There are fads in medicine just as there are in fashion — today’s ”evidence-based guidelines” may be tomorrow’s malpractice.
Did your hospital, like so many, abruptly switch from povidone-iodine antiseptic solution to ChloraPrep for cleaning a patient’s skin before surgery? If so, I’m sure the staff was told that ChloraPrep would be more effective and cheaper. No doubt, they were also warned of the extra precautions that must be taken with ChloraPrep to prevent operating room fires, since ChloraPrep contains highly flammable 70 percent isopropyl alcohol in addition to chlorhexidine. Even the fire risk apparently wasn’t enough to make hospitals think twice before switching antiseptics.
You (and your hospital’s staff) may not have heard this news. The US Department of Justice (DOJ) announced last month that CareFusion Corp. would pay the government a $40.1 million settlement to resolve allegations that the company violated the False Claims Act by paying kickbacks to boost sales of ChloraPrep and promoting it for uses that aren’t FDA-approved.
Who received kickbacks? According to the DOJ’s press release, the complaint alleged that “CareFusion paid $11.6 million in kickbacks to Dr. Charles Denham while Denham served as the co-chair of the Safe Practices Committee at the National Quality Forum, a non-profit organization that reviews, endorses, and recommends standardized health care performance measures and practices.” Another physician with close ties to CareFusion, Dr. Rabih Darouiche, was the lead investigator on a 2010 NEJM article which concluded (not surprisingly) that Chloraprep was “significantly more protective” than povidone-iodine against surgical site infections.
The Leapfrog Group, launched by the Business Roundtable in 2000, claims that its hospital survey is “the gold standard for comparing hospitals’ performance on the national standards of safety, quality, and efficiency.” On January 30, Leapfrog announced that it accepted the resignation of Dr.

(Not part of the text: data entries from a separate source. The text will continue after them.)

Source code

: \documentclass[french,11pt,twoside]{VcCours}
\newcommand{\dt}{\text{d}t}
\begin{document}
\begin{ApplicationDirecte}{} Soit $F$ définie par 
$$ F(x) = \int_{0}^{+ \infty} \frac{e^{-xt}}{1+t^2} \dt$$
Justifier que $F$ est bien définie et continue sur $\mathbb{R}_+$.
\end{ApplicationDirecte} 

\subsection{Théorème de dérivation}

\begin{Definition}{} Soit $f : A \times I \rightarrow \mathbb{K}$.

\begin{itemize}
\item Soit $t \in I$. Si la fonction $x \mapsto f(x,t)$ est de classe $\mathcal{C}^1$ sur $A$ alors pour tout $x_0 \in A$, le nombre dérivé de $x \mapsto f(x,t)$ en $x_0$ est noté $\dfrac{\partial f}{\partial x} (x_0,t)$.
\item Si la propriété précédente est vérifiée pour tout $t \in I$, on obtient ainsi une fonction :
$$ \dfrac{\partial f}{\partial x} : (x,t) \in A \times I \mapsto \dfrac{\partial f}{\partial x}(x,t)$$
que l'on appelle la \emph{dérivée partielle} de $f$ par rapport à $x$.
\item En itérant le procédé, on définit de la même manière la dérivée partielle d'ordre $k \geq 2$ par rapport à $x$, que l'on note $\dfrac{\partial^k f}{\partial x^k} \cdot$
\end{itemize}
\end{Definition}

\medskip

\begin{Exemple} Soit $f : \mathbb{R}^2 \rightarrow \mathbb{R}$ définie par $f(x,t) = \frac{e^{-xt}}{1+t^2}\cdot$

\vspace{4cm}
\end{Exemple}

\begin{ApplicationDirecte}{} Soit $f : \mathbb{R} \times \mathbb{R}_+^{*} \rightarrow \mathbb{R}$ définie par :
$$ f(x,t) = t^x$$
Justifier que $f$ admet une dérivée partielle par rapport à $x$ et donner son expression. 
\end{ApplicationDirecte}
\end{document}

Denham, who had served as chair of Leapfrog’s Safe Practices Committee since 2006, amid concerns that Dr. Denham had failed to reveal his “potentially compromising relationship with CareFusion.” At the same time, Leapfrog said it would undertake “a thorough scientific review of its full slate of endorsed safe practices.”
Are you still feeling good about evidenced-based guidelines?